__Work instruction__: In the records that come next, find every line with "Histórias". Return those lines.

(Beginning of Input records)

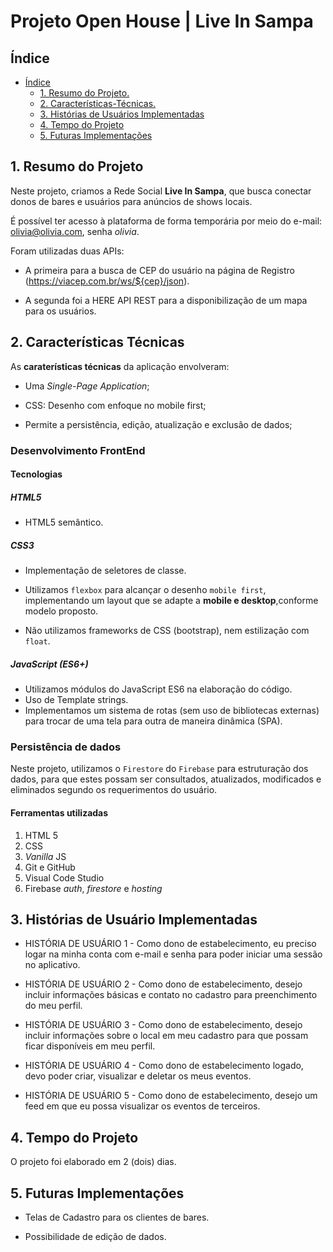 # Projeto Open House | Live In Sampa 

## Índice
- [Índice](#live-in-sampa)
  - [1. Resumo do Projeto.](#1-resumo-do-projeto)
  - [2. Características-Técnicas.](#2-características-técnicas)
  - [3. Histórias de Usuários Implementadas](#3-histórias-de-usuário-implementadas)
  - [4. Tempo do Projeto](#4-tempo-do-projeto)
  - [5. Futuras Implementações](#6-futuras-implementacoes)

## 1. Resumo do Projeto

Neste projeto, criamos a Rede Social **Live In Sampa**, que busca conectar donos de bares e usuários para anúncios de shows locais. 

É possível ter acesso à plataforma de forma temporária por meio do e-mail: olivia@olivia.com, senha _olivia_.

Foram utilizadas duas APIs: 

* A primeira para a busca de CEP do usuário na página de Registro (https://viacep.com.br/ws/${cep}/json).

* A segunda foi a HERE API REST para a disponibilização de um mapa para os usuários.

## 2. Características Técnicas

As **caraterísticas técnicas** da aplicação envolveram:
- Uma *Single-Page Application*;

- CSS: Desenho com enfoque no mobile first;

- Permite a persistência, edição, atualização e exclusão de dados;

### Desenvolvimento FrontEnd

#### Tecnologias 

##### HTML5 
* HTML5 semântico.

##### CSS3
* Implementação de seletores de classe.

* Utilizamos `flexbox` para alcançar o desenho `mobile first`, implementando um layout que se adapte a **mobile e desktop**,conforme modelo proposto.

* Não utilizamos frameworks de CSS (bootstrap), nem estilização com `float`.

##### JavaScript (ES6+)

* Utilizamos módulos do JavaScript ES6 na elaboração do código.
* Uso de Template strings.
* Implementamos um sistema de rotas (sem uso de bibliotecas externas) para trocar de uma tela para outra de maneira dinâmica (SPA).

### Persistência de dados

Neste projeto, utilizamos o `Firestore` do `Firebase` para estruturação dos dados, para que estes possam ser consultados, atualizados, modificados e eliminados segundo os requerimentos do usuário.

#### Ferramentas utilizadas

1. HTML 5
2. CSS
3. *Vanilla* JS
4. Git e GitHub
5. Visual Code Studio
6. Firebase *auth*, *firestore* e *hosting*

## 3. Histórias de Usuário Implementadas
 
* HISTÓRIA DE USUÁRIO 1 - Como dono de estabelecimento, eu preciso logar na minha conta com e-mail e senha para poder iniciar uma sessão no aplicativo.

* HISTÓRIA DE USUÁRIO 2 - Como dono de estabelecimento, desejo incluir informações básicas e contato no cadastro para preenchimento do meu perfil.

* HISTÓRIA DE USUÁRIO 3 - Como dono de estabelecimento, desejo incluir informações sobre o local em meu cadastro para que possam ficar disponíveis em meu perfil.

* HISTÓRIA DE USUÁRIO 4 - Como dono de estabelecimento logado, devo poder criar, visualizar e deletar os meus eventos.

* HISTÓRIA DE USUÁRIO 5 - Como dono de estabelecimento, desejo um feed em que eu possa visualizar os eventos de terceiros.

## 4. Tempo do Projeto
 
O projeto foi elaborado em 2 (dois) dias.

## 5. Futuras Implementações

* Telas de Cadastro para os clientes de bares.

* Possibilidade de edição de dados.

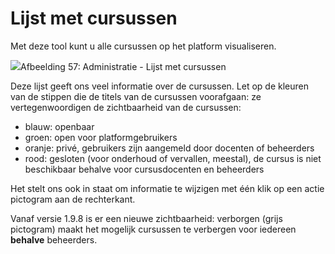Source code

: # Lijst met cursussen

Met deze tool kunt u alle cursussen op het platform visualiseren.

![](../../../.gitbook/assets/graficos82.png)Afbeelding 57: Administratie - Lijst met cursussen

Deze lijst geeft ons veel informatie over de cursussen. Let op de kleuren van de stippen die de titels van de cursussen voorafgaan: ze vertegenwoordigen de zichtbaarheid van de cursussen:

- blauw: openbaar
- groen: open voor platformgebruikers
- oranje: privé, gebruikers zijn aangemeld door docenten of beheerders
- rood: gesloten (voor onderhoud of vervallen, meestal), de cursus is niet beschikbaar behalve voor cursusdocenten en beheerders

Het stelt ons ook in staat om informatie te wijzigen met één klik op een actie pictogram aan de rechterkant.

Vanaf versie 1.9.8 is er een nieuwe zichtbaarheid: verborgen (grijs pictogram) maakt het mogelijk cursussen te verbergen voor iedereen **behalve** beheerders.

(End of Input records)

__Answer space__:
  - [3. Histórias de Usuários Implementadas](#3-histórias-de-usuário-implementadas)
## 3. Histórias de Usuário Implementadas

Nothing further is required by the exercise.